Kennedy Krieger Institute’s Network for Early Childhood Tele-Education (KKI-NECT) is a case-based learning collaborative to address behavioral, emotional, and developmental concerns in children ages birth to 5 years. The speaker will give a brief overview of KKI-NECT and present findings from the Health Resources and Services Administration (HRSA)-funded program. KKI-NECT replicates the Project ECHOTM (Extension for Community Healthcare Outcomes) model of a “hub” (KKI developmental pediatricians, child and adolescent psychiatrist, and behavioral psychologist), which hosts weekly “clinics” (teleconferences) with “spokes” (10-12 pediatric primary care providers) in underserved areas across the states of Maryland and West Virginia.

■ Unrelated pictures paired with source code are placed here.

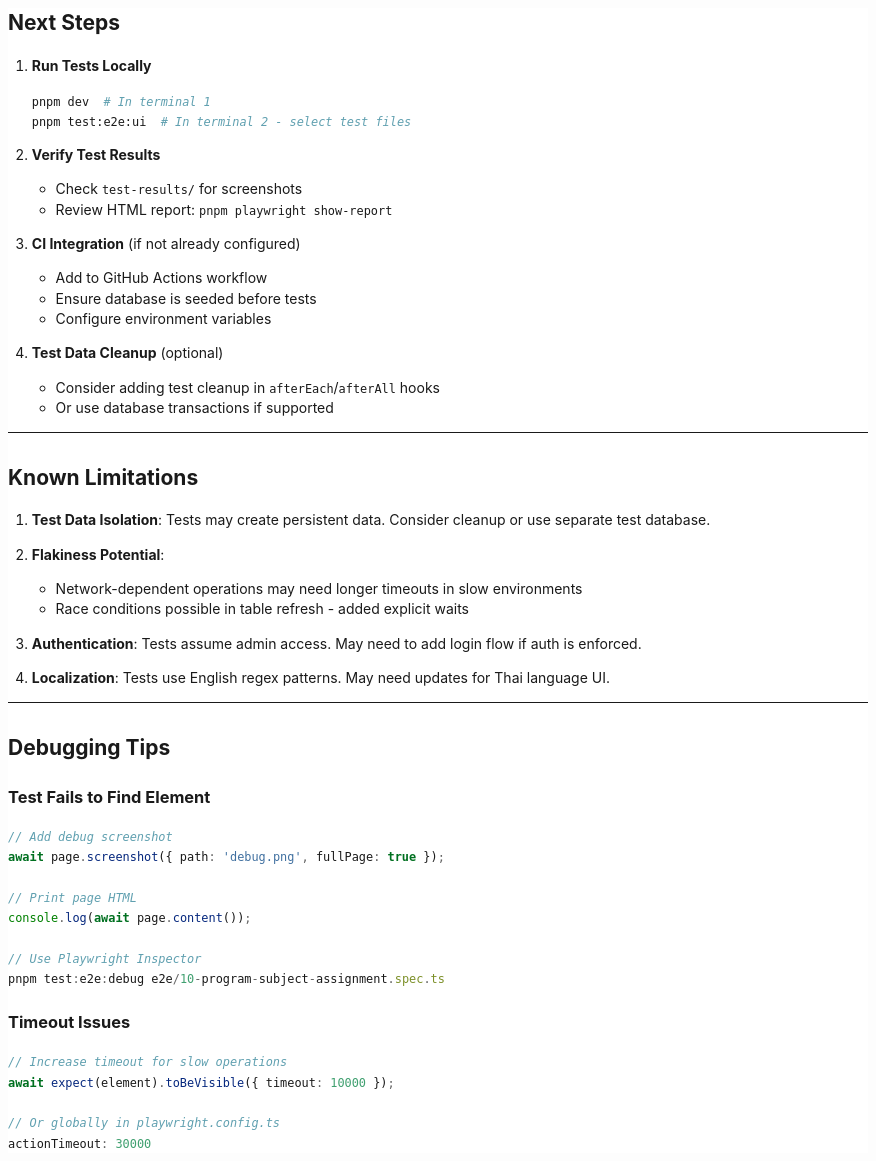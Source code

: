 
## Next Steps

1. **Run Tests Locally**
   ```bash
   pnpm dev  # In terminal 1
   pnpm test:e2e:ui  # In terminal 2 - select test files
   ```

2. **Verify Test Results**
   - Check `test-results/` for screenshots
   - Review HTML report: `pnpm playwright show-report`

3. **CI Integration** (if not already configured)
   - Add to GitHub Actions workflow
   - Ensure database is seeded before tests
   - Configure environment variables

4. **Test Data Cleanup** (optional)
   - Consider adding test cleanup in `afterEach`/`afterAll` hooks
   - Or use database transactions if supported

---

## Known Limitations

1. **Test Data Isolation**: Tests may create persistent data. Consider cleanup or use separate test database.

2. **Flakiness Potential**: 
   - Network-dependent operations may need longer timeouts in slow environments
   - Race conditions possible in table refresh - added explicit waits

3. **Authentication**: Tests assume admin access. May need to add login flow if auth is enforced.

4. **Localization**: Tests use English regex patterns. May need updates for Thai language UI.

---

## Debugging Tips

### Test Fails to Find Element
```typescript
// Add debug screenshot
await page.screenshot({ path: 'debug.png', fullPage: true });

// Print page HTML
console.log(await page.content());

// Use Playwright Inspector
pnpm test:e2e:debug e2e/10-program-subject-assignment.spec.ts
```

### Timeout Issues
```typescript
// Increase timeout for slow operations
await expect(element).toBeVisible({ timeout: 10000 });

// Or globally in playwright.config.ts
actionTimeout: 30000
```
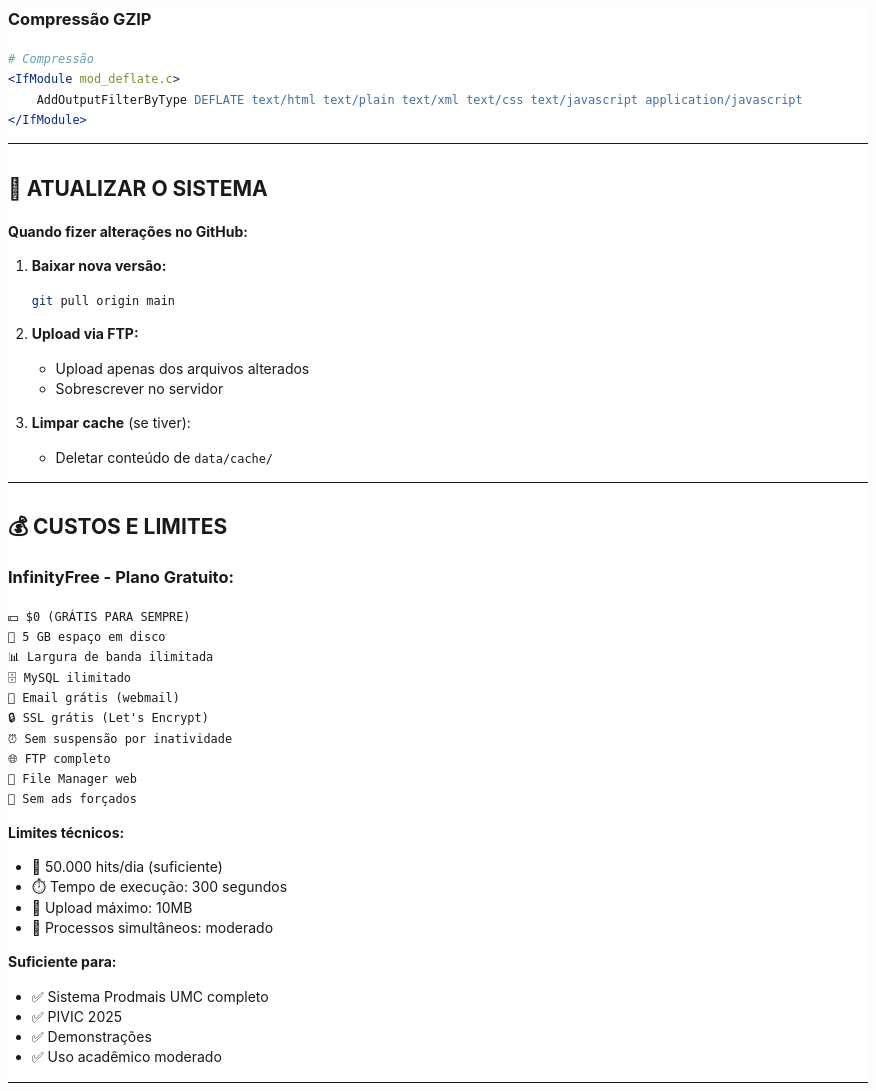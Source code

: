 ### **Compressão GZIP**

```apache
# Compressão
<IfModule mod_deflate.c>
    AddOutputFilterByType DEFLATE text/html text/plain text/xml text/css text/javascript application/javascript
</IfModule>
```

---

## 🔄 ATUALIZAR O SISTEMA

**Quando fizer alterações no GitHub:**

1. **Baixar nova versão:**
   ```bash
   git pull origin main
   ```

2. **Upload via FTP:**
   - Upload apenas dos arquivos alterados
   - Sobrescrever no servidor

3. **Limpar cache** (se tiver):
   - Deletar conteúdo de `data/cache/`

---

## 💰 CUSTOS E LIMITES

### **InfinityFree - Plano Gratuito:**

```
💵 $0 (GRÁTIS PARA SEMPRE)
💾 5 GB espaço em disco
📊 Largura de banda ilimitada
🗄️ MySQL ilimitado
📧 Email grátis (webmail)
🔒 SSL grátis (Let's Encrypt)
⏰ Sem suspensão por inatividade
🌐 FTP completo
📁 File Manager web
🚫 Sem ads forçados
```

**Limites técnicos:**
- 🔢 50.000 hits/dia (suficiente)
- ⏱️ Tempo de execução: 300 segundos
- 💾 Upload máximo: 10MB
- 🔄 Processos simultâneos: moderado

**Suficiente para:**
- ✅ Sistema Prodmais UMC completo
- ✅ PIVIC 2025
- ✅ Demonstrações
- ✅ Uso acadêmico moderado

---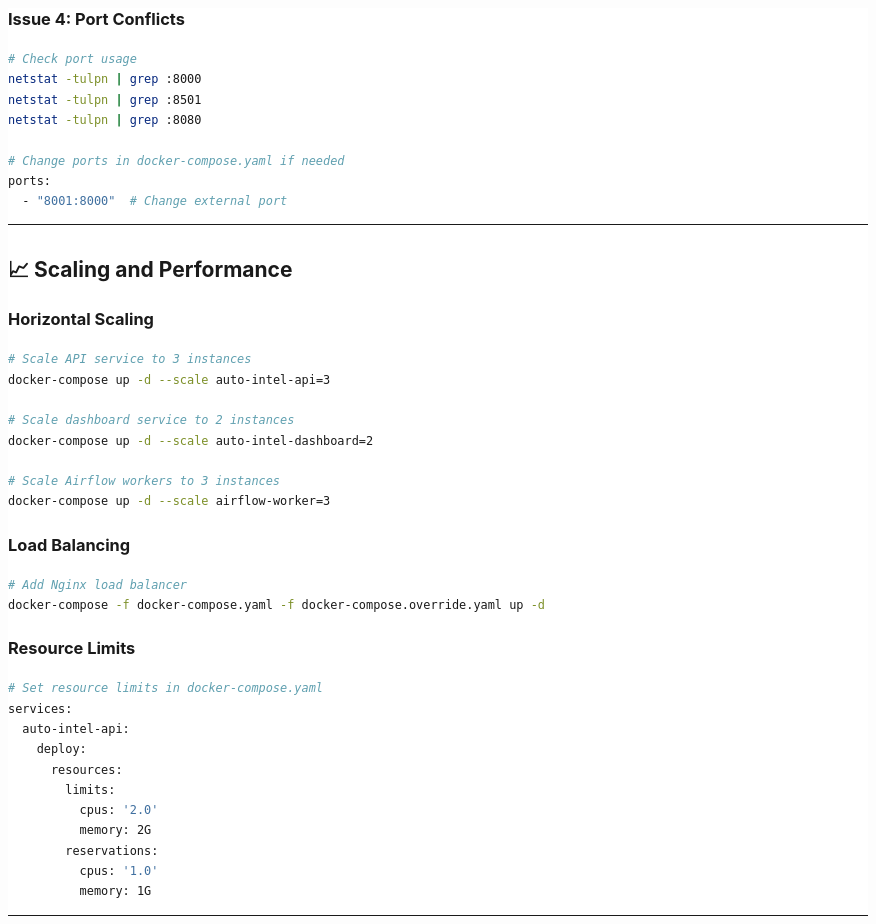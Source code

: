 ### **Issue 4: Port Conflicts**

```bash
# Check port usage
netstat -tulpn | grep :8000
netstat -tulpn | grep :8501
netstat -tulpn | grep :8080

# Change ports in docker-compose.yaml if needed
ports:
  - "8001:8000"  # Change external port
```

---

## 📈 **Scaling and Performance**

### **Horizontal Scaling**

```bash
# Scale API service to 3 instances
docker-compose up -d --scale auto-intel-api=3

# Scale dashboard service to 2 instances
docker-compose up -d --scale auto-intel-dashboard=2

# Scale Airflow workers to 3 instances
docker-compose up -d --scale airflow-worker=3
```

### **Load Balancing**

```bash
# Add Nginx load balancer
docker-compose -f docker-compose.yaml -f docker-compose.override.yaml up -d
```

### **Resource Limits**

```bash
# Set resource limits in docker-compose.yaml
services:
  auto-intel-api:
    deploy:
      resources:
        limits:
          cpus: '2.0'
          memory: 2G
        reservations:
          cpus: '1.0'
          memory: 1G
```

---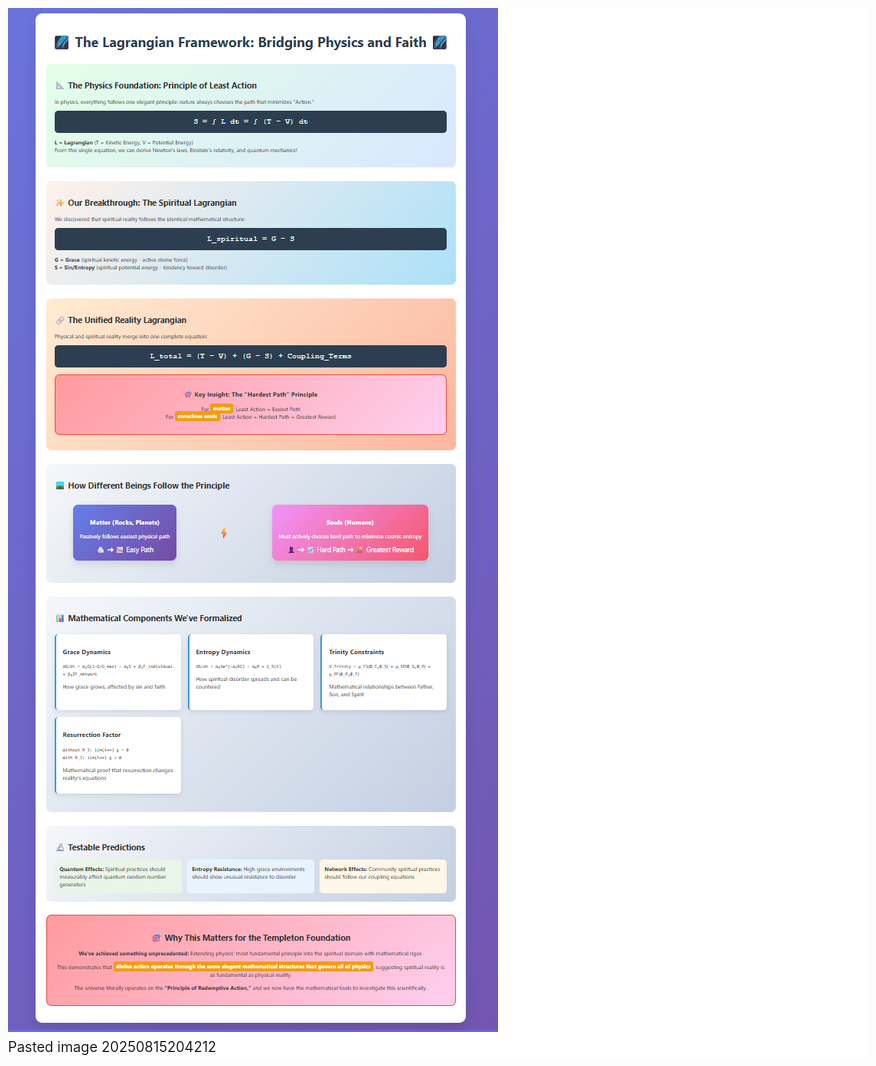   <img src="../Pasted%20image%2020250815204212.png" width="" alt="Pasted image 20250815204212" title="Pasted image 20250815204212" />   
  <figcaption>Pasted image 20250815204212</figcaption>   
</figure>   
   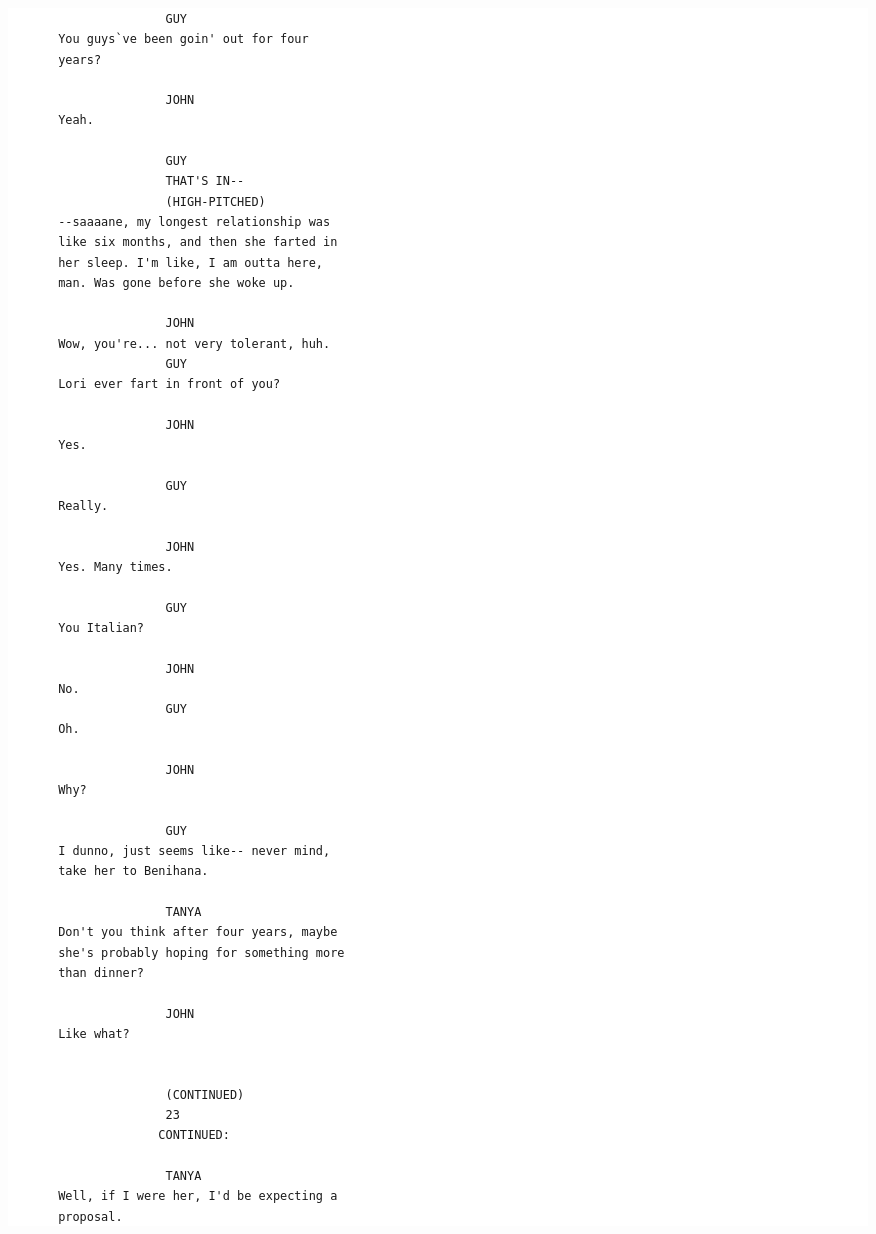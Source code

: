                           GUY
           You guys`ve been goin' out for four
           years?
                         
                          JOHN
           Yeah.
                         
                          GUY
                          THAT'S IN--
                          (HIGH-PITCHED)
           --saaaane, my longest relationship was
           like six months, and then she farted in
           her sleep. I'm like, I am outta here,
           man. Was gone before she woke up.
                         
                          JOHN
           Wow, you're... not very tolerant, huh.
                          GUY
           Lori ever fart in front of you?
                         
                          JOHN
           Yes.
                         
                          GUY
           Really.
                         
                          JOHN
           Yes. Many times.
                         
                          GUY
           You Italian?
                         
                          JOHN
           No.
                          GUY
           Oh.
                         
                          JOHN
           Why?
                         
                          GUY
           I dunno, just seems like-- never mind,
           take her to Benihana.
                         
                          TANYA
           Don't you think after four years, maybe
           she's probably hoping for something more
           than dinner?
                         
                          JOHN
           Like what?
                         
                         
                          (CONTINUED)
                          23
                         CONTINUED:
                         
                          TANYA
           Well, if I were her, I'd be expecting a
           proposal.
                         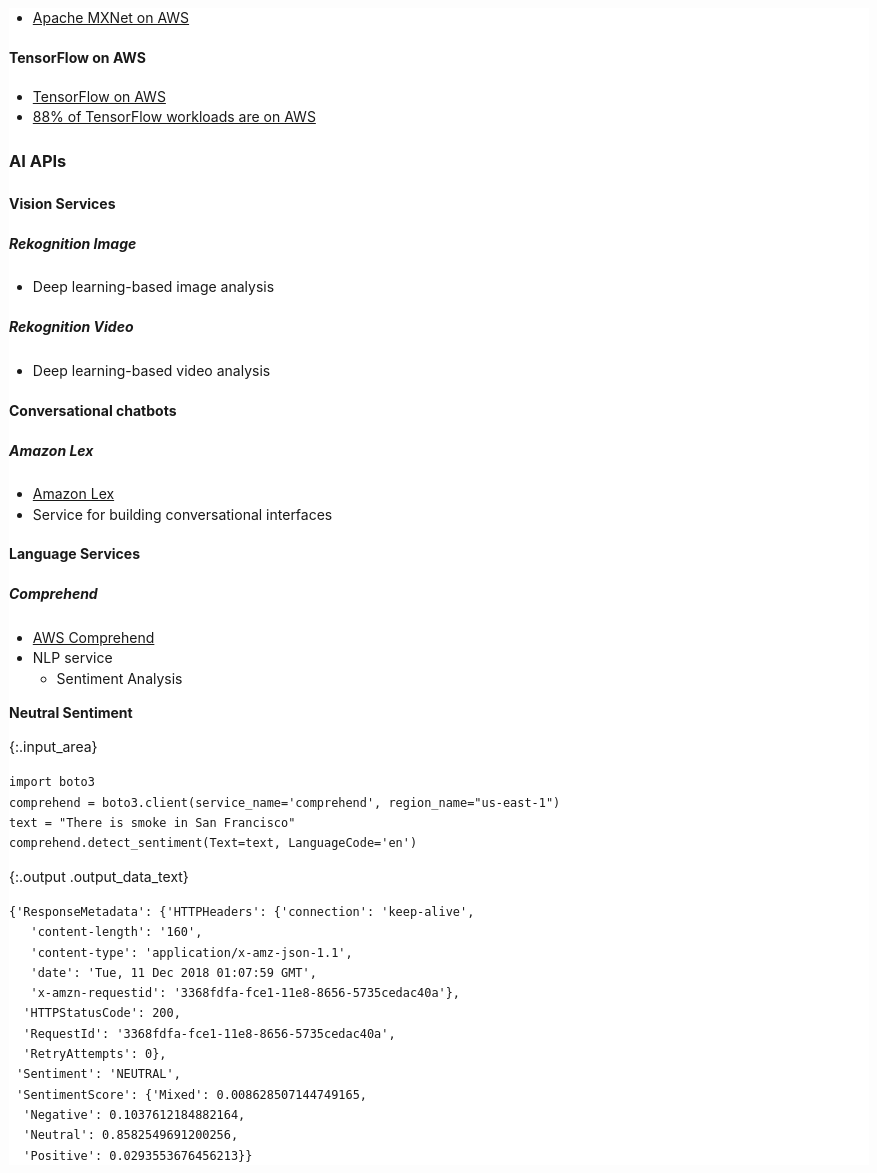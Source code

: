 

*   [Apache MXNet on AWS](https://aws.amazon.com/machine-learning/amis/)




#### TensorFlow on AWS

* [TensorFlow on AWS](https://aws.amazon.com/tensorflow/)
* [88% of TensorFlow workloads are on AWS](https://d1.awsstatic.com/whitepapers/nucleus-tensorflow.pdf)

### AI APIs

#### Vision Services

##### Rekognition Image

* Deep learning-based image analysis

##### Rekognition Video

* Deep learning-based video analysis

#### Conversational chatbots

##### Amazon Lex

* [Amazon Lex](https://aws.amazon.com/lex/)
* Service for building conversational interfaces

#### Language Services

##### Comprehend

* [AWS Comprehend](https://aws.amazon.com/comprehend/)
* NLP service
  - Sentiment Analysis


**Neutral Sentiment**



{:.input_area}
```
import boto3
comprehend = boto3.client(service_name='comprehend', region_name="us-east-1")
text = "There is smoke in San Francisco"
comprehend.detect_sentiment(Text=text, LanguageCode='en')
```





{:.output .output_data_text}
```
{'ResponseMetadata': {'HTTPHeaders': {'connection': 'keep-alive',
   'content-length': '160',
   'content-type': 'application/x-amz-json-1.1',
   'date': 'Tue, 11 Dec 2018 01:07:59 GMT',
   'x-amzn-requestid': '3368fdfa-fce1-11e8-8656-5735cedac40a'},
  'HTTPStatusCode': 200,
  'RequestId': '3368fdfa-fce1-11e8-8656-5735cedac40a',
  'RetryAttempts': 0},
 'Sentiment': 'NEUTRAL',
 'SentimentScore': {'Mixed': 0.008628507144749165,
  'Negative': 0.1037612184882164,
  'Neutral': 0.8582549691200256,
  'Positive': 0.0293553676456213}}
```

The frequency and types of traumatic experiences in the cases discussed during the sessions, as well as the methods to train and support primary care providers in identifying and addressing trauma in their patients, will be presented. Finally, a short case example will illustrate the nature and complexity of cases being managed rurally by nonspecialists, with the support of the KKI-NECT team. Over 4 years, 85 unique cases were presented by rural pediatric providers for assistance with diagnosis and management by specialists in the hub. Among these 85 unique cases, 69% of the cases presented had a least 1 adverse childhood experience (ACE) as compared to 45% of children in the United States. In addition, 37% had 3 or more ACEs, putting them at higher risk for poor outcomes, as compared with 10% nationally. The most common ACEs were parental separation, household substance use, and parental mental illness. Pediatricians are uniquely positioned to intervene because early childhood trauma is often undetected or unreported. Traumatic experiences have been described in the majority of cases discussed during the KKI-NECT clinics. KKI-NECT provides an opportunity for both education and support for pediatric providers as they respond to trauma-related concerns in their patients.